Your task: Report the number of lines in the material below that contain "suite", without any other words.
----
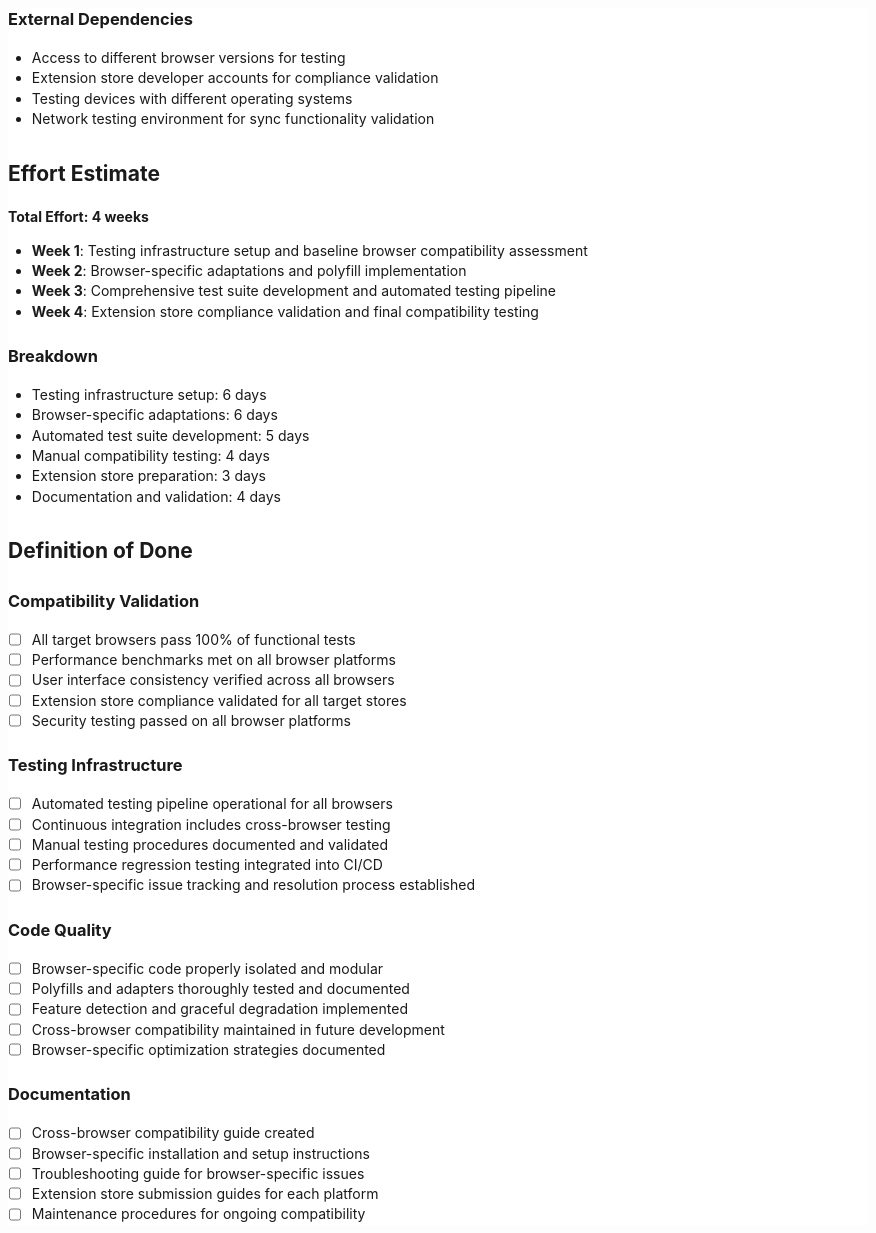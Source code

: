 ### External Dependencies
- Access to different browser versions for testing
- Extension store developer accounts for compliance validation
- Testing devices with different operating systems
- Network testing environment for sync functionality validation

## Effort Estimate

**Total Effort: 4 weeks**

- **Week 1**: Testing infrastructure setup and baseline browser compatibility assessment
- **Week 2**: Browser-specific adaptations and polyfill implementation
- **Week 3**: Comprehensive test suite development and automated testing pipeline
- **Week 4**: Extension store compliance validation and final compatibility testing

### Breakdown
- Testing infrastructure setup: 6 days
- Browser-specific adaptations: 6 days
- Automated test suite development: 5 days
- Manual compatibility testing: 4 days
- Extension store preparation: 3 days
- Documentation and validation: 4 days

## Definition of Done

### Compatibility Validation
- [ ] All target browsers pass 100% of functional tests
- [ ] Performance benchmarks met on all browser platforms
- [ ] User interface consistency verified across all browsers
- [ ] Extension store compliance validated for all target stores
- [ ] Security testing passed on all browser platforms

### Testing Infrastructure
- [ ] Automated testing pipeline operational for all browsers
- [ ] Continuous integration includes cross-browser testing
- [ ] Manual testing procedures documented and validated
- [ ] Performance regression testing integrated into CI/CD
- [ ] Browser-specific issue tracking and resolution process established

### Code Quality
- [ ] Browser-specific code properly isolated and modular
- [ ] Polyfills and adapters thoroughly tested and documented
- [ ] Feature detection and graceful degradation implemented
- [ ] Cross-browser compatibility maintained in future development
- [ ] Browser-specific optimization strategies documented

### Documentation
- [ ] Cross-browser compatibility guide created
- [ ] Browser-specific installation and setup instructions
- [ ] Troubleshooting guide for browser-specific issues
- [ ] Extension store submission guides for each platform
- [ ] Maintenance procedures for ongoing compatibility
----
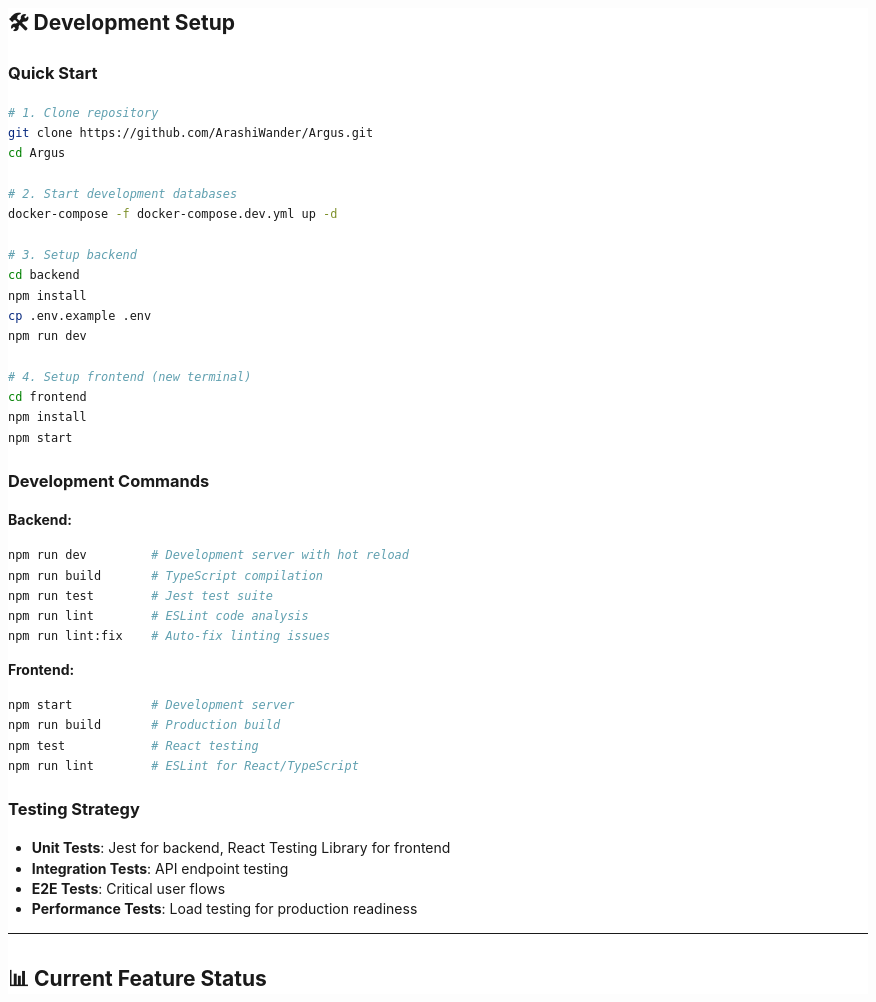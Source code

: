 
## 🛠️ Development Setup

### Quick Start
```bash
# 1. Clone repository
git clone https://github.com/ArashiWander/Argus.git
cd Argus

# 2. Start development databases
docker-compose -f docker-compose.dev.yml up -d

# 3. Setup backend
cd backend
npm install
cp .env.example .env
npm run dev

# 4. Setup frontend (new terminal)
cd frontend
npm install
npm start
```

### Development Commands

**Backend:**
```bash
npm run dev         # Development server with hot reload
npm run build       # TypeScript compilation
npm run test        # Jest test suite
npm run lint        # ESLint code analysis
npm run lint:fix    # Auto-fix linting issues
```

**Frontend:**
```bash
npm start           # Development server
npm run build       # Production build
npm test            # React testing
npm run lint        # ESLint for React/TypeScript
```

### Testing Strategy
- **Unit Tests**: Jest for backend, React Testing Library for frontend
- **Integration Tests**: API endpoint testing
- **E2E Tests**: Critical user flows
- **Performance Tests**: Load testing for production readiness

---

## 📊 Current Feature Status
----
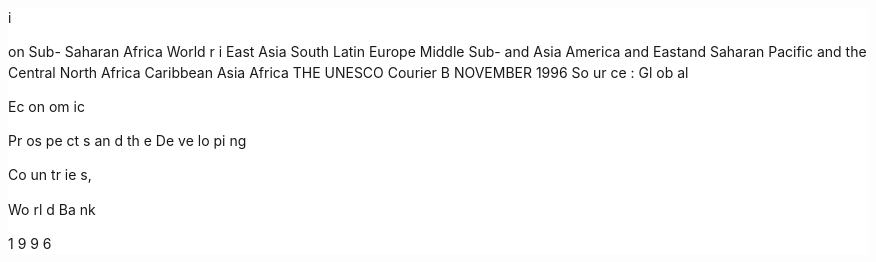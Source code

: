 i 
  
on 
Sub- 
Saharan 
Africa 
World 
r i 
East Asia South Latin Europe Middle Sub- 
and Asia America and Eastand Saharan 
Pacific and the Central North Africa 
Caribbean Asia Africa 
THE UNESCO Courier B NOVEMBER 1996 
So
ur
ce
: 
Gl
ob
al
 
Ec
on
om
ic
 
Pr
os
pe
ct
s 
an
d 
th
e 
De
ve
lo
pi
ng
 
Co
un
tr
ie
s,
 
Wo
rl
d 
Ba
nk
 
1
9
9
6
----
Exercise response: 3